### WHAT YOU WILL DO
Please go line by line through the material and copy each one containing the word "begin".

### PROVIDED INFORMATION
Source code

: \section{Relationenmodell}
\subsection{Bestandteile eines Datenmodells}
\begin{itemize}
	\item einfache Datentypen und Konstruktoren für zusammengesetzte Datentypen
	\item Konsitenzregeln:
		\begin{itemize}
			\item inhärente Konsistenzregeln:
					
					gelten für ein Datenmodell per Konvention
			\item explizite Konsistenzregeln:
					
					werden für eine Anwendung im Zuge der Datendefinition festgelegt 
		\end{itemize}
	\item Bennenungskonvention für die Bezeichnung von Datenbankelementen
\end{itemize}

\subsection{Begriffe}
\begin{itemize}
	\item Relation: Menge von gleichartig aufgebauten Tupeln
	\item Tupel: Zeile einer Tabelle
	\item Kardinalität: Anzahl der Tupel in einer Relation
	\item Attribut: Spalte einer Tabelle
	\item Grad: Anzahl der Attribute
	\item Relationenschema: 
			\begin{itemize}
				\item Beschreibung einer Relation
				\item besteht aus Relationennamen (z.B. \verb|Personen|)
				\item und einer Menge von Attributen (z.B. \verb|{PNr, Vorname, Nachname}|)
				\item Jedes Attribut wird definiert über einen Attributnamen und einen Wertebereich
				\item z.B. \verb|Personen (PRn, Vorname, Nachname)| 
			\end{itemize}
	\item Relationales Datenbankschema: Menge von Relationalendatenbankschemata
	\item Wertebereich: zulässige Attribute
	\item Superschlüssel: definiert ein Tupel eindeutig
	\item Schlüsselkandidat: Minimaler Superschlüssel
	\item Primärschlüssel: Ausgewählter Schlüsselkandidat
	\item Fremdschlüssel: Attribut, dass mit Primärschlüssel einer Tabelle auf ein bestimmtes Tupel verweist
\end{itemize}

### PROBLEM SOLUTION
\begin{itemize}
		\begin{itemize}
\begin{itemize}
			\begin{itemize}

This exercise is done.